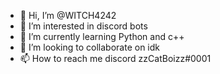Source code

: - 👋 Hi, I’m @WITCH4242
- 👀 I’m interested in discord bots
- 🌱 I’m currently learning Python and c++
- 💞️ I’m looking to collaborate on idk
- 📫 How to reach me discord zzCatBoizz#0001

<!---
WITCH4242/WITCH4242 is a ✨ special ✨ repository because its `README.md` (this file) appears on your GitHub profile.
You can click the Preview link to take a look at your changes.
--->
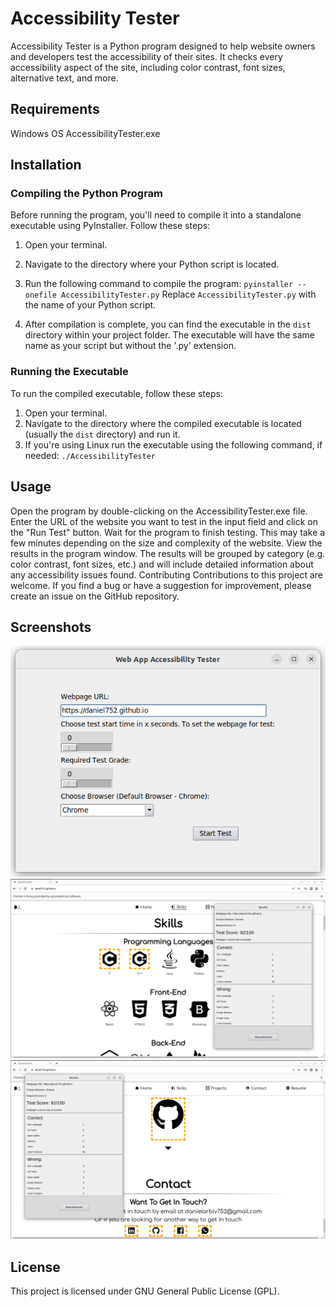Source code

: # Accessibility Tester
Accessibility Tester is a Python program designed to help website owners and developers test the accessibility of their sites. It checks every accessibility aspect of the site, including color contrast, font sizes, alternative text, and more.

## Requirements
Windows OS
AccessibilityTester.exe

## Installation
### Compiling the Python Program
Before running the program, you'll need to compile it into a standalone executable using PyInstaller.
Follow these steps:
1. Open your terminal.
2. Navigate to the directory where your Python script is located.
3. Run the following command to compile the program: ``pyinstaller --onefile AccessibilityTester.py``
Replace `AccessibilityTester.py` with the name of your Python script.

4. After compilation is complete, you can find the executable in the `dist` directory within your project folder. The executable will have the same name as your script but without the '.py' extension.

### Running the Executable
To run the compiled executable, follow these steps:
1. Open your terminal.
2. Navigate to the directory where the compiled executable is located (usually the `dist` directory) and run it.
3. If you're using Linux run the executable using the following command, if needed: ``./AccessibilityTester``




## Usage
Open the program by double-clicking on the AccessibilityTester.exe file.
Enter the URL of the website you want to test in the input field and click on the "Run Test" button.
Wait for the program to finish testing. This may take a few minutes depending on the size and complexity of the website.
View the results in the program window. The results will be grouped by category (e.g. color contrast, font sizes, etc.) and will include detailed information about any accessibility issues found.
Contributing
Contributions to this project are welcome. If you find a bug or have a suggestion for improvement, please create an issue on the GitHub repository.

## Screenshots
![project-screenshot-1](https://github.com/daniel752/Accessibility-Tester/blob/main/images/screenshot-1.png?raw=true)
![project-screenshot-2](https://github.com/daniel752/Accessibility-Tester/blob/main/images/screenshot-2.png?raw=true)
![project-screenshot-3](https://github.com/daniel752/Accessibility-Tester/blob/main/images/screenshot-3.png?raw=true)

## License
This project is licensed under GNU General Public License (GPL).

┄┄┄┄┄┄

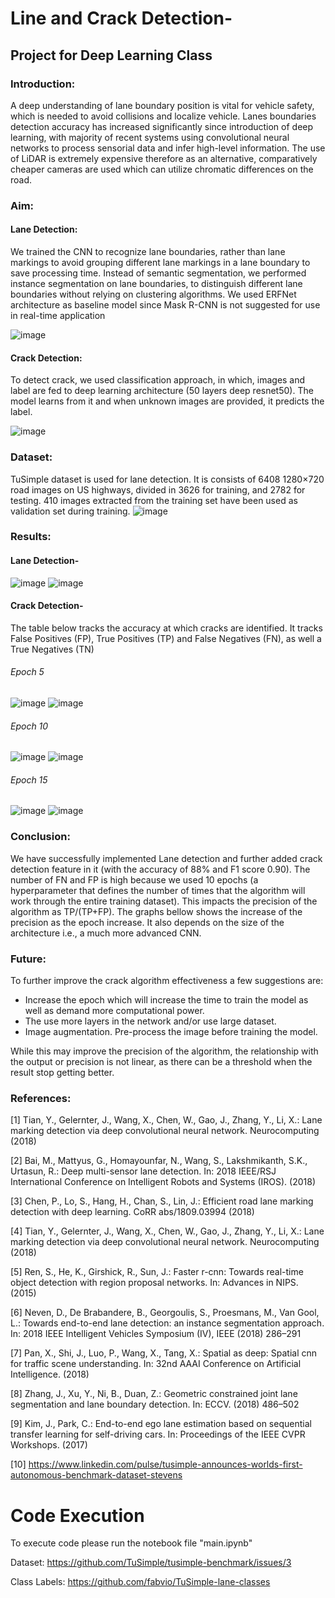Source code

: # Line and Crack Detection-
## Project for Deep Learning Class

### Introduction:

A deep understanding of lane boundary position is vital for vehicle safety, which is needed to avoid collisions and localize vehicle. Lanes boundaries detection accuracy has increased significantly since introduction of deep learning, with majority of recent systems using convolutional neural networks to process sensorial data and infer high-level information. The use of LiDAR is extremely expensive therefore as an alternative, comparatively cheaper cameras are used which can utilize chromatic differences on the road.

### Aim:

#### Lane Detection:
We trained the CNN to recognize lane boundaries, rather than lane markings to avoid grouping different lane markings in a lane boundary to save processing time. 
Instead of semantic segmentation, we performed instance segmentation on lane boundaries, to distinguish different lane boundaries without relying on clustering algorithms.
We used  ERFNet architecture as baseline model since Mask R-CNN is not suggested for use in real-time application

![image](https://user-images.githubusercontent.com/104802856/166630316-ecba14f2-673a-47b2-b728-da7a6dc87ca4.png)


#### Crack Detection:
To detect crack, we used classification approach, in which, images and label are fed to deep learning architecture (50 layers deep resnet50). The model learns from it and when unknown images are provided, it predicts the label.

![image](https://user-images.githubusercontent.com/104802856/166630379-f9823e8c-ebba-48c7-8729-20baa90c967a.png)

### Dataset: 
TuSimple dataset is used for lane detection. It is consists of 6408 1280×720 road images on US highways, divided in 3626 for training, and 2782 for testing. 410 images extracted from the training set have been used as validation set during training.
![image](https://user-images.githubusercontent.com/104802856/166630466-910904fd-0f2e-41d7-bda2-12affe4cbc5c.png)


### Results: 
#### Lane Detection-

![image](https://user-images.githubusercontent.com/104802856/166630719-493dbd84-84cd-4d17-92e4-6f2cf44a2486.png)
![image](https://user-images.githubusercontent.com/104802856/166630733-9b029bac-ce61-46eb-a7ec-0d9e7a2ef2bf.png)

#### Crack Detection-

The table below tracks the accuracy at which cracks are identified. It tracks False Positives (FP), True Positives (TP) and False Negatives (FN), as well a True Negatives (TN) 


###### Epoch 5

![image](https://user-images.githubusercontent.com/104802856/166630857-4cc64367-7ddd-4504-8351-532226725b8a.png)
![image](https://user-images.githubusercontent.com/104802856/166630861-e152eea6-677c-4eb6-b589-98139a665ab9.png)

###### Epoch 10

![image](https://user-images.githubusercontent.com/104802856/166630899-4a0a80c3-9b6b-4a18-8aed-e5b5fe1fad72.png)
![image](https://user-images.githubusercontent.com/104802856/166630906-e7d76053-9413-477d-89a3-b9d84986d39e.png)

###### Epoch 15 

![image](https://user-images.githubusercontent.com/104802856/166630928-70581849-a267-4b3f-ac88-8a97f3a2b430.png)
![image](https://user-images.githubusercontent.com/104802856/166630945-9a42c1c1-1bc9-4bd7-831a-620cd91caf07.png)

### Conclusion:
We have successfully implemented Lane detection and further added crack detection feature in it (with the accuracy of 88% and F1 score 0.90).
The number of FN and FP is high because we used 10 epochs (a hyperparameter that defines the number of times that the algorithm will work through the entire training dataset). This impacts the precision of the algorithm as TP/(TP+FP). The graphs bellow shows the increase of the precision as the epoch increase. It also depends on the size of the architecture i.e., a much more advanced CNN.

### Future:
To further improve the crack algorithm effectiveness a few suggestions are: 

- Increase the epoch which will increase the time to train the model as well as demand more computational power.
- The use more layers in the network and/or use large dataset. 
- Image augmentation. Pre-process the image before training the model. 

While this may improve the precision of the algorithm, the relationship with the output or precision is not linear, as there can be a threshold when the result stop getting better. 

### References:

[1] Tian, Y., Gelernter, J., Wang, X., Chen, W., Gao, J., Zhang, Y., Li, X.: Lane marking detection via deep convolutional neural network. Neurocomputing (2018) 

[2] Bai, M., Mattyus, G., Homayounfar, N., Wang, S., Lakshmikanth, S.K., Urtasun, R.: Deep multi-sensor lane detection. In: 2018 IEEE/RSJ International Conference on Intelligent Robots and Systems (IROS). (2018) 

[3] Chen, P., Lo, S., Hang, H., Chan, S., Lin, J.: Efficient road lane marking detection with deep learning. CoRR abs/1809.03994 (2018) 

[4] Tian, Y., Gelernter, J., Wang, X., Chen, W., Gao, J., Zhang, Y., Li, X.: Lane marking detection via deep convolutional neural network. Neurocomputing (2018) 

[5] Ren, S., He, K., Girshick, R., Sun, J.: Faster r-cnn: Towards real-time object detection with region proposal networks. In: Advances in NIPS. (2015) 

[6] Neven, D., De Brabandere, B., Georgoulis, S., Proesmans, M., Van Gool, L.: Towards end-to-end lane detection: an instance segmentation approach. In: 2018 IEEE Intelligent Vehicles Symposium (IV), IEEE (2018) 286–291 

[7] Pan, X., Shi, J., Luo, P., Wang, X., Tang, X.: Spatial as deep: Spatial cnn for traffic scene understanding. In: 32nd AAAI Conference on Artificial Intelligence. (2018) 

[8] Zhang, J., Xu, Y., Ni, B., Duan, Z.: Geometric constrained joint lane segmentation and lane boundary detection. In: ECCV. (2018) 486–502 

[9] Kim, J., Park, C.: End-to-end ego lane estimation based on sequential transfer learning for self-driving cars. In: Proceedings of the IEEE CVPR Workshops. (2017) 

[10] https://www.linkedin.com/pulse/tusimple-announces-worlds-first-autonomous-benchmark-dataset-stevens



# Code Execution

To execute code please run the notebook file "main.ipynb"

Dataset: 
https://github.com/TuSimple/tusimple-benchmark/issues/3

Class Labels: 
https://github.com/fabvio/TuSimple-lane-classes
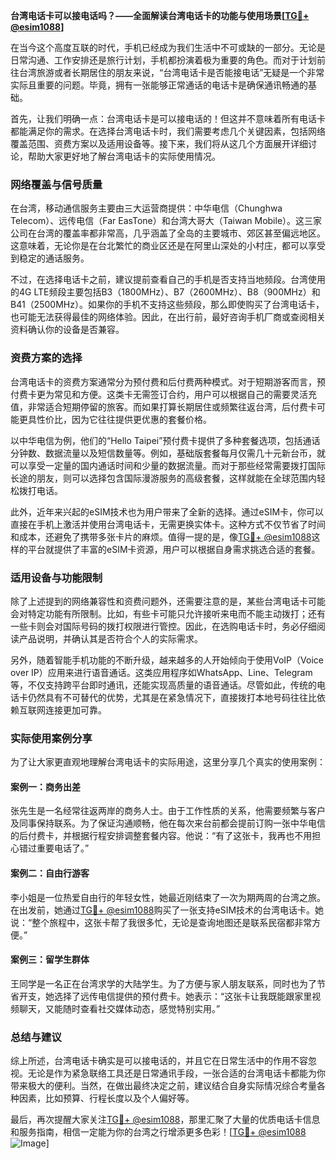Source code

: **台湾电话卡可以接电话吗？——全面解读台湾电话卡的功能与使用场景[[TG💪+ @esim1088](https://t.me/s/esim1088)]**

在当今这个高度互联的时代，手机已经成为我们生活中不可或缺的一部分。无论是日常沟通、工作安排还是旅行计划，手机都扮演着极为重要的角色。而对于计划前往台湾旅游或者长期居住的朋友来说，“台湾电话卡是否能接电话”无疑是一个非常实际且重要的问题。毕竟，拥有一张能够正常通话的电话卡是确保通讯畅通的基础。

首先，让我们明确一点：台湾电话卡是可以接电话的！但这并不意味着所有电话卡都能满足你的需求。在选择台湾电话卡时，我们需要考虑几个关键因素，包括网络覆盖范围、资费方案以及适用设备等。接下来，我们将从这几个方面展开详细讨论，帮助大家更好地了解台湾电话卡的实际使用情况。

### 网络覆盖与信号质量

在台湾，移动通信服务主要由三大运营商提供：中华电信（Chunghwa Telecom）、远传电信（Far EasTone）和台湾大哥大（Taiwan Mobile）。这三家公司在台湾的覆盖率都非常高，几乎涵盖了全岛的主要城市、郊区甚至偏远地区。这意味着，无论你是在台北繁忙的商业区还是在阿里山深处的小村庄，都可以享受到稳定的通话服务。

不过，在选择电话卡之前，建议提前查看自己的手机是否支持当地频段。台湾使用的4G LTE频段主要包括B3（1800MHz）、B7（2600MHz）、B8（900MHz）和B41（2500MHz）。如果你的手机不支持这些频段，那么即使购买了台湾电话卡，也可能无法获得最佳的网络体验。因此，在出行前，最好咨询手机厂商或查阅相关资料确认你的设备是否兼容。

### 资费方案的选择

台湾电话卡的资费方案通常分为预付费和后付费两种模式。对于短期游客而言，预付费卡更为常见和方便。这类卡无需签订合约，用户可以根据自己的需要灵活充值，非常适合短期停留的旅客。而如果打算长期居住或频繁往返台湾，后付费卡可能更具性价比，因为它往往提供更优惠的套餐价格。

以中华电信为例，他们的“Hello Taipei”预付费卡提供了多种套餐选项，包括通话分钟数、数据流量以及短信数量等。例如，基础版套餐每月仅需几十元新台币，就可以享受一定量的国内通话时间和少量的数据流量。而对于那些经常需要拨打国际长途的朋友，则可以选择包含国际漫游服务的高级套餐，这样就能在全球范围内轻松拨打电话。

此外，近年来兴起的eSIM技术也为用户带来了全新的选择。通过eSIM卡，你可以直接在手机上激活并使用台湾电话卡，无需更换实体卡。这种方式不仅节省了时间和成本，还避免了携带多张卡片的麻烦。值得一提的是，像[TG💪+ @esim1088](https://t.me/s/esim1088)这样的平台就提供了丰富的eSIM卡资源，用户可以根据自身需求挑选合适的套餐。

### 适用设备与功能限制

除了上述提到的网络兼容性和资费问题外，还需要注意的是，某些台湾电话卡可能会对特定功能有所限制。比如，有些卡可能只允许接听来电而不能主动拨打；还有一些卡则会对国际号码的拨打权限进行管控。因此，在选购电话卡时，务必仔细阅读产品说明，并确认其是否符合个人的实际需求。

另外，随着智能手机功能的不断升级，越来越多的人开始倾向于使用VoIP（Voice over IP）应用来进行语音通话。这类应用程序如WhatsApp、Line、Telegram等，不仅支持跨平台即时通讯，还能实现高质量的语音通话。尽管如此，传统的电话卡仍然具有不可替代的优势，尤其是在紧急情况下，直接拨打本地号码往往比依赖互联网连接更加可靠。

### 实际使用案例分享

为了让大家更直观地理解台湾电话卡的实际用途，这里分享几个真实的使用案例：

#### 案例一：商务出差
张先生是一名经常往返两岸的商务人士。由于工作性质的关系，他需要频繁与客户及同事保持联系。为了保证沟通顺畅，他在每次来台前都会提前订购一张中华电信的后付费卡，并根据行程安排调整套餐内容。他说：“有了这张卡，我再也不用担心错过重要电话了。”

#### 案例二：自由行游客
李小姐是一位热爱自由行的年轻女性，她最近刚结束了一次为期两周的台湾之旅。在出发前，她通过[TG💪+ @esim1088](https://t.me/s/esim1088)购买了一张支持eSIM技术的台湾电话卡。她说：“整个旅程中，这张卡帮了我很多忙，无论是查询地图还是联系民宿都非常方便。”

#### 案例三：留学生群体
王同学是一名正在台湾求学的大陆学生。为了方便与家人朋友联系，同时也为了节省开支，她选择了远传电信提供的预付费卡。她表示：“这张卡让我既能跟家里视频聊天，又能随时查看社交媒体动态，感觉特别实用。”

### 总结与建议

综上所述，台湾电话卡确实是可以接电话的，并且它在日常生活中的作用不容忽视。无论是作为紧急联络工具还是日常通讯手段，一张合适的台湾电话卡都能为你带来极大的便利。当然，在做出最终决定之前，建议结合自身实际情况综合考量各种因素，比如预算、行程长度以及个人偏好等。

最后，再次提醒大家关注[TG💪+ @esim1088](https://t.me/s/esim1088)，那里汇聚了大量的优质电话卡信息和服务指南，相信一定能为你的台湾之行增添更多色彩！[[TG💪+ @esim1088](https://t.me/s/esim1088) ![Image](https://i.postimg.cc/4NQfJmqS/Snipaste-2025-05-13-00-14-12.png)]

┄┄┄┄┄┄

_Problem statement_
Using only the entries above, output the line with "###### Epoch 15", the line with "[5] Ren, S., He, K., Girshick, R., Sun, J.: Faster", and all lines between them, exactly as they stand.

_Completed task_
###### Epoch 15 

![image](https://user-images.githubusercontent.com/104802856/166630928-70581849-a267-4b3f-ac88-8a97f3a2b430.png)
![image](https://user-images.githubusercontent.com/104802856/166630945-9a42c1c1-1bc9-4bd7-831a-620cd91caf07.png)

### Conclusion:
We have successfully implemented Lane detection and further added crack detection feature in it (with the accuracy of 88% and F1 score 0.90).
The number of FN and FP is high because we used 10 epochs (a hyperparameter that defines the number of times that the algorithm will work through the entire training dataset). This impacts the precision of the algorithm as TP/(TP+FP). The graphs bellow shows the increase of the precision as the epoch increase. It also depends on the size of the architecture i.e., a much more advanced CNN.

### Future:
To further improve the crack algorithm effectiveness a few suggestions are: 

- Increase the epoch which will increase the time to train the model as well as demand more computational power.
- The use more layers in the network and/or use large dataset. 
- Image augmentation. Pre-process the image before training the model. 

While this may improve the precision of the algorithm, the relationship with the output or precision is not linear, as there can be a threshold when the result stop getting better. 

### References:

[1] Tian, Y., Gelernter, J., Wang, X., Chen, W., Gao, J., Zhang, Y., Li, X.: Lane marking detection via deep convolutional neural network. Neurocomputing (2018) 

[2] Bai, M., Mattyus, G., Homayounfar, N., Wang, S., Lakshmikanth, S.K., Urtasun, R.: Deep multi-sensor lane detection. In: 2018 IEEE/RSJ International Conference on Intelligent Robots and Systems (IROS). (2018) 

[3] Chen, P., Lo, S., Hang, H., Chan, S., Lin, J.: Efficient road lane marking detection with deep learning. CoRR abs/1809.03994 (2018) 

[4] Tian, Y., Gelernter, J., Wang, X., Chen, W., Gao, J., Zhang, Y., Li, X.: Lane marking detection via deep convolutional neural network. Neurocomputing (2018) 

[5] Ren, S., He, K., Girshick, R., Sun, J.: Faster r-cnn: Towards real-time object detection with region proposal networks. In: Advances in NIPS. (2015) 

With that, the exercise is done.